Na entidade, ela conheceu o marido e criou dois filhos. “Aqui é a minha casa. Foram várias patronagens, obras, fiz várias amizades aqui dentro, passei a minha vida inteira aqui, desde os meus 22 anos”, conta. Marlene recorda com orgulho quando a filha desfilou na Sapucaí, em 1996, quando a escola Unidos de Vila Isabel teve como tema a Epopeia Farroupilha. “Criei todos os meus filhos aqui dentro e os meus netos também. É uma vida inteira vivendo intensamente a União Gaúcha.”
André Ossanes, coordenador da invernada mirim, cresceu dançando na União Gaúcha, da qual só se afastou devido a uma mudança a trabalho. Ao voltar a Pelotas, retornou à entidade atendendo ao pedido da filha, que desejava integrar a invernada mirim, assim como o pai na infância. “Foi um momento muito legal para mim, o retorno, por dois motivos: primeiro, porque eu estava retornando para a União Gaúcha e, segundo, porque eu voltava a pedido da minha filha. Então já vamos para a terceira geração.”

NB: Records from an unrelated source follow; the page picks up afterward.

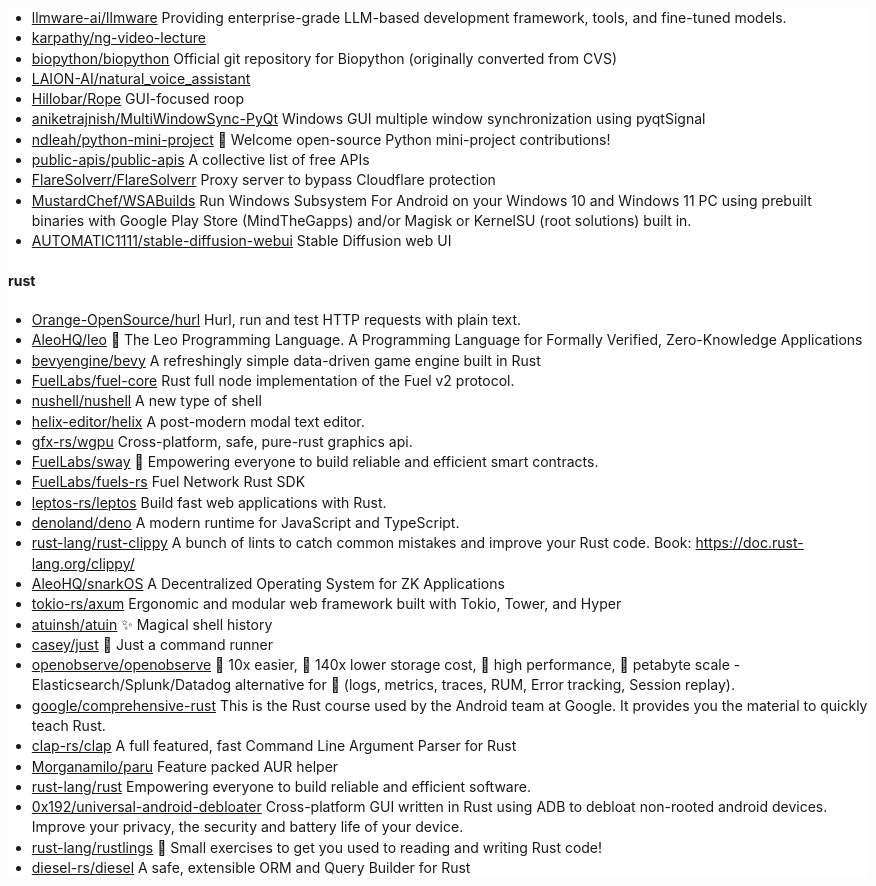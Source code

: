 * [llmware-ai/llmware](https://github.com/llmware-ai/llmware) Providing enterprise-grade LLM-based development framework, tools, and fine-tuned models.
* [karpathy/ng-video-lecture](https://github.com/karpathy/ng-video-lecture)
* [biopython/biopython](https://github.com/biopython/biopython) Official git repository for Biopython (originally converted from CVS)
* [LAION-AI/natural_voice_assistant](https://github.com/LAION-AI/natural_voice_assistant)
* [Hillobar/Rope](https://github.com/Hillobar/Rope) GUI-focused roop
* [aniketrajnish/MultiWindowSync-PyQt](https://github.com/aniketrajnish/MultiWindowSync-PyQt) Windows GUI multiple window synchronization using pyqtSignal
* [ndleah/python-mini-project](https://github.com/ndleah/python-mini-project) 🙌 Welcome open-source Python mini-project contributions!
* [public-apis/public-apis](https://github.com/public-apis/public-apis) A collective list of free APIs
* [FlareSolverr/FlareSolverr](https://github.com/FlareSolverr/FlareSolverr) Proxy server to bypass Cloudflare protection
* [MustardChef/WSABuilds](https://github.com/MustardChef/WSABuilds) Run Windows Subsystem For Android on your Windows 10 and Windows 11 PC using prebuilt binaries with Google Play Store (MindTheGapps) and/or Magisk or KernelSU (root solutions) built in.
* [AUTOMATIC1111/stable-diffusion-webui](https://github.com/AUTOMATIC1111/stable-diffusion-webui) Stable Diffusion web UI

#### rust
* [Orange-OpenSource/hurl](https://github.com/Orange-OpenSource/hurl) Hurl, run and test HTTP requests with plain text.
* [AleoHQ/leo](https://github.com/AleoHQ/leo) 🦁 The Leo Programming Language. A Programming Language for Formally Verified, Zero-Knowledge Applications
* [bevyengine/bevy](https://github.com/bevyengine/bevy) A refreshingly simple data-driven game engine built in Rust
* [FuelLabs/fuel-core](https://github.com/FuelLabs/fuel-core) Rust full node implementation of the Fuel v2 protocol.
* [nushell/nushell](https://github.com/nushell/nushell) A new type of shell
* [helix-editor/helix](https://github.com/helix-editor/helix) A post-modern modal text editor.
* [gfx-rs/wgpu](https://github.com/gfx-rs/wgpu) Cross-platform, safe, pure-rust graphics api.
* [FuelLabs/sway](https://github.com/FuelLabs/sway) 🌴 Empowering everyone to build reliable and efficient smart contracts.
* [FuelLabs/fuels-rs](https://github.com/FuelLabs/fuels-rs) Fuel Network Rust SDK
* [leptos-rs/leptos](https://github.com/leptos-rs/leptos) Build fast web applications with Rust.
* [denoland/deno](https://github.com/denoland/deno) A modern runtime for JavaScript and TypeScript.
* [rust-lang/rust-clippy](https://github.com/rust-lang/rust-clippy) A bunch of lints to catch common mistakes and improve your Rust code. Book: https://doc.rust-lang.org/clippy/
* [AleoHQ/snarkOS](https://github.com/AleoHQ/snarkOS) A Decentralized Operating System for ZK Applications
* [tokio-rs/axum](https://github.com/tokio-rs/axum) Ergonomic and modular web framework built with Tokio, Tower, and Hyper
* [atuinsh/atuin](https://github.com/atuinsh/atuin) ✨ Magical shell history
* [casey/just](https://github.com/casey/just) 🤖 Just a command runner
* [openobserve/openobserve](https://github.com/openobserve/openobserve) 🚀 10x easier, 🚀 140x lower storage cost, 🚀 high performance, 🚀 petabyte scale - Elasticsearch/Splunk/Datadog alternative for 🚀 (logs, metrics, traces, RUM, Error tracking, Session replay).
* [google/comprehensive-rust](https://github.com/google/comprehensive-rust) This is the Rust course used by the Android team at Google. It provides you the material to quickly teach Rust.
* [clap-rs/clap](https://github.com/clap-rs/clap) A full featured, fast Command Line Argument Parser for Rust
* [Morganamilo/paru](https://github.com/Morganamilo/paru) Feature packed AUR helper
* [rust-lang/rust](https://github.com/rust-lang/rust) Empowering everyone to build reliable and efficient software.
* [0x192/universal-android-debloater](https://github.com/0x192/universal-android-debloater) Cross-platform GUI written in Rust using ADB to debloat non-rooted android devices. Improve your privacy, the security and battery life of your device.
* [rust-lang/rustlings](https://github.com/rust-lang/rustlings) 🦀 Small exercises to get you used to reading and writing Rust code!
* [diesel-rs/diesel](https://github.com/diesel-rs/diesel) A safe, extensible ORM and Query Builder for Rust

Conforme Ossanes, a responsabilidade de estar à frente da invernada mirim é grande, porque ali estão os gaúchos e prendas que darão continuidade ao legado da União Gaúcha. “E a invernada mirim é a base, é onde tudo começa. Então, aqui saem os dançarinos que, se tudo der certo, se Deus quiser, vão estar dançando no Juvenart daqui a uns anos e, mais adiante, no Enart”, diz sobre as principais competições de arte tradicionalista do Estado. “Nós temos que fazer com que essas crianças entendam a importância da centenária na vida delas”, completa.

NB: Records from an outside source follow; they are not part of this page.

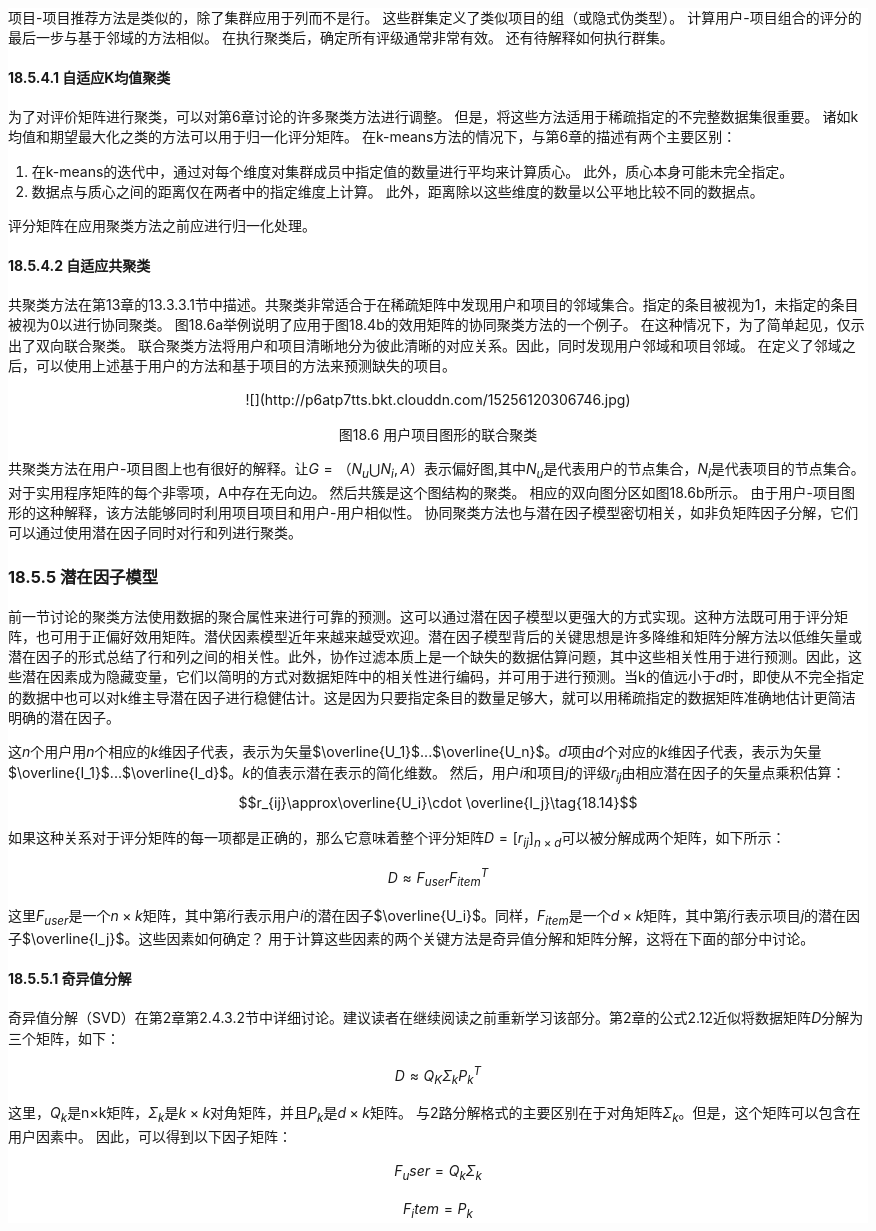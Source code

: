 项目-项目推荐方法是类似的，除了集群应用于列而不是行。 这些群集定义了类似项目的组（或隐式伪类型）。 计算用户-项目组合的评分的最后一步与基于邻域的方法相似。 在执行聚类后，确定所有评级通常非常有效。 还有待解释如何执行群集。

#### 18.5.4.1 自适应K均值聚类

为了对评价矩阵进行聚类，可以对第6章讨论的许多聚类方法进行调整。 但是，将这些方法适用于稀疏指定的不完整数据集很重要。 诸如k均值和期望最大化之类的方法可以用于归一化评分矩阵。 在k-means方法的情况下，与第6章的描述有两个主要区别：

1. 在k-means的迭代中，通过对每个维度对集群成员中指定值的数量进行平均来计算质心。 此外，质心本身可能未完全指定。
2. 数据点与质心之间的距离仅在两者中的指定维度上计算。 此外，距离除以这些维度的数量以公平地比较不同的数据点。

评分矩阵在应用聚类方法之前应进行归一化处理。

#### 18.5.4.2 自适应共聚类

共聚类方法在第13章的13.3.3.1节中描述。共聚类非常适合于在稀疏矩阵中发现用户和项目的邻域集合。指定的条目被视为1，未指定的条目被视为0以进行协同聚类。 图18.6a举例说明了应用于图18.4b的效用矩阵的协同聚类方法的一个例子。 在这种情况下，为了简单起见，仅示出了双向联合聚类。 联合聚类方法将用户和项目清晰地分为彼此清晰的对应关系。因此，同时发现用户邻域和项目邻域。 在定义了邻域之后，可以使用上述基于用户的方法和基于项目的方法来预测缺失的项目。

<center>
![](http://p6atp7tts.bkt.clouddn.com/15256120306746.jpg)

图18.6 用户项目图形的联合聚类</center>

共聚类方法在用户-项目图上也有很好的解释。让$G=（N_u\bigcup N_i,A）​$表示偏好图,其中$N_u​$是代表用户的节点集合，$N_i​$是代表项目的节点集合。对于实用程序矩阵的每个非零项，A中存在无向边。 然后共簇是这个图结构的聚类。 相应的双向图分区如图18.6b所示。 由于用户-项目图形的这种解释，该方法能够同时利用项目项目和用户-用户相似性。 协同聚类方法也与潜在因子模型密切相关，如非负矩阵因子分解，它们可以通过使用潜在因子同时对行和列进行聚类。

### 18.5.5   潜在因子模型

前一节讨论的聚类方法使用数据的聚合属性来进行可靠的预测。这可以通过潜在因子模型以更强大的方式实现。这种方法既可用于评分矩阵，也可用于正偏好效用矩阵。潜伏因素模型近年来越来越受欢迎。潜在因子模型背后的关键思想是许多降维和矩阵分解方法以低维矢量或潜在因子的形式总结了行和列之间的相关性。此外，协作过滤本质上是一个缺失的数据估算问题，其中这些相关性用于进行预测。因此，这些潜在因素成为隐藏变量，它们以简明的方式对数据矩阵中的相关性进行编码，并可用于进行预测。当k的值远小于$d$时，即使从不完全指定的数据中也可以对k维主导潜在因子进行稳健估计。这是因为只要指定条目的数量足够大，就可以用稀疏指定的数据矩阵准确地估计更简洁明确的潜在因子。

这$n$个用户用$n$个相应的$k$维因子代表，表示为矢量$\overline{U_1}$...$\overline{U_n}$。$d$项由$d$个对应的$k$维因子代表，表示为矢量$\overline{I_1}$...$\overline{I_d}$。$k$的值表示潜在表示的简化维数。 然后，用户$i$和项目$j$的评级$r_{ij}$由相应潜在因子的矢量点乘积估算：$$r_{ij}\approx\overline{U_i}\cdot \overline{I_j}\tag{18.14}$$

如果这种关系对于评分矩阵的每一项都是正确的，那么它意味着整个评分矩阵$D = [r_{ij}]_{n×d}$可以被分解成两个矩阵，如下所示：

$$D\approx F_{user}F_{item}^T\tag{18.15}$$

这里$F_{user}$是一个$n×k$矩阵，其中第$i$行表示用户$i$的潜在因子$\overline{U_i}$。同样，$F_{item}$是一个$d×k$矩阵，其中第$j$行表示项目$j$的潜在因子$\overline{I_j}$。这些因素如何确定？ 用于计算这些因素的两个关键方法是奇异值分解和矩阵分解，这将在下面的部分中讨论。

#### 18.5.5.1   奇异值分解

奇异值分解（SVD）在第2章第2.4.3.2节中详细讨论。建议读者在继续阅读之前重新学习该部分。第2章的公式2.12近似将数据矩阵$D$分解为三个矩阵，如下：

$$D\approx Q_K\Sigma_kP_k^T \tag{18.16}$$

这里，$Q_k$是n×k矩阵，$\Sigma_k$是$k×k$对角矩阵，并且$P_k$是$d×k$矩阵。 与2路分解格式的主要区别在于对角矩阵$\Sigma_k$。但是，这个矩阵可以包含在用户因素中。 因此，可以得到以下因子矩阵：

$$F_user=Q_k\Sigma_k \tag{18.17}$$ 

$$F_item=P_k \tag{18.18}$$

O futuro da tradição e da centenária
O ensaio repetido dos passos do Maçanico e da coreografia de várias músicas, algumas inclusive autorais da União Gaúcha, faz parte da rotina dos pequenos da invernada mirim, assim como da juvenil e da adulta. Uma das prendinhas, Maria Luisa Pereira dos Passos, declara após o término da dança: “O que eu mais gosto daqui é dançar e fazer amizades. Eu amo dançar aqui.”
O par dela no ensaio, Thalles Bilhalva, está há dois anos na entidade e conta que, além de dançar, o que mais gosta é de aprender na União Gaúcha sobre a história do Estado. “A gente aprende muito aqui sobre o nosso Rio Grande. Faz eu adorar estudar”, diz.
Escola Tradicionalista
Apesar de as portas da União Gaúcha estarem sempre abertas para os visitantes que desejam assistir aos ensaios e apreciar um bom churrasco, carreteiro e outras comidas típicas, a diretora cultural diz que boa parte das pessoas ainda tem receio de ir sem ser convidada diretamente por alguém da entidade. Diante disso, e com o propósito de ampliar o acesso de crianças e jovens ao ambiente de um centro tradicionalista e à cultura gaúcha, a entidade lançou a Escola Tradicionalista.

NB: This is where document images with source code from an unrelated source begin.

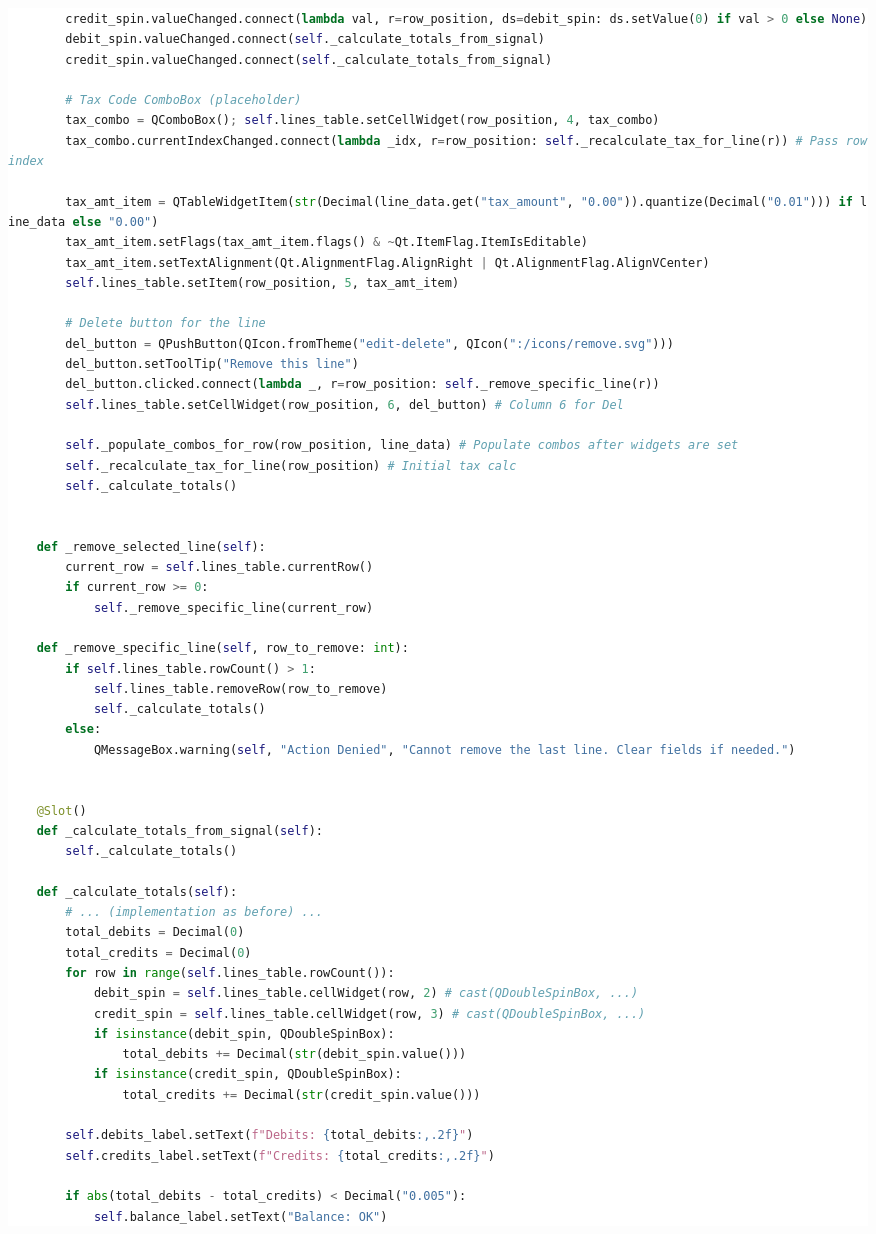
 ```python
        credit_spin.valueChanged.connect(lambda val, r=row_position, ds=debit_spin: ds.setValue(0) if val > 0 else None)
        debit_spin.valueChanged.connect(self._calculate_totals_from_signal)
        credit_spin.valueChanged.connect(self._calculate_totals_from_signal)

        # Tax Code ComboBox (placeholder)
        tax_combo = QComboBox(); self.lines_table.setCellWidget(row_position, 4, tax_combo)
        tax_combo.currentIndexChanged.connect(lambda _idx, r=row_position: self._recalculate_tax_for_line(r)) # Pass row index

        tax_amt_item = QTableWidgetItem(str(Decimal(line_data.get("tax_amount", "0.00")).quantize(Decimal("0.01"))) if line_data else "0.00")
        tax_amt_item.setFlags(tax_amt_item.flags() & ~Qt.ItemFlag.ItemIsEditable)
        tax_amt_item.setTextAlignment(Qt.AlignmentFlag.AlignRight | Qt.AlignmentFlag.AlignVCenter)
        self.lines_table.setItem(row_position, 5, tax_amt_item)
        
        # Delete button for the line
        del_button = QPushButton(QIcon.fromTheme("edit-delete", QIcon(":/icons/remove.svg")))
        del_button.setToolTip("Remove this line")
        del_button.clicked.connect(lambda _, r=row_position: self._remove_specific_line(r))
        self.lines_table.setCellWidget(row_position, 6, del_button) # Column 6 for Del

        self._populate_combos_for_row(row_position, line_data) # Populate combos after widgets are set
        self._recalculate_tax_for_line(row_position) # Initial tax calc
        self._calculate_totals()


    def _remove_selected_line(self):
        current_row = self.lines_table.currentRow()
        if current_row >= 0:
            self._remove_specific_line(current_row)

    def _remove_specific_line(self, row_to_remove: int):
        if self.lines_table.rowCount() > 1:
            self.lines_table.removeRow(row_to_remove)
            self._calculate_totals()
        else:
            QMessageBox.warning(self, "Action Denied", "Cannot remove the last line. Clear fields if needed.")


    @Slot() 
    def _calculate_totals_from_signal(self):
        self._calculate_totals()

    def _calculate_totals(self):
        # ... (implementation as before) ...
        total_debits = Decimal(0)
        total_credits = Decimal(0)
        for row in range(self.lines_table.rowCount()):
            debit_spin = self.lines_table.cellWidget(row, 2) # cast(QDoubleSpinBox, ...)
            credit_spin = self.lines_table.cellWidget(row, 3) # cast(QDoubleSpinBox, ...)
            if isinstance(debit_spin, QDoubleSpinBox):
                total_debits += Decimal(str(debit_spin.value()))
            if isinstance(credit_spin, QDoubleSpinBox):
                total_credits += Decimal(str(credit_spin.value()))
        
        self.debits_label.setText(f"Debits: {total_debits:,.2f}")
        self.credits_label.setText(f"Credits: {total_credits:,.2f}")

        if abs(total_debits - total_credits) < Decimal("0.005"): 
            self.balance_label.setText("Balance: OK")
```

O projeto atende estudantes de 8 a 18 anos, matriculados no Ensino Fundamental ou Médio da rede pública municipal e estadual de Pelotas. A iniciativa oferece oficinas de cultura gaúcha, dança, música, culinária típica e trabalhos artesanais em madeira e couro, entre outras atividades. Tanto a inscrição quanto a participação na Escola Tradicionalista são totalmente gratuitas.
Desfile
Para quem for acompanhar o desfile de 20 de setembro, o piquete da União Gaúcha João Simões Lopes Neto será o primeiro a passar pela avenida Bento Gonçalves, por se tratar da entidade com a data de fundação mais antiga entre os grupos tradicionalistas de Pelotas.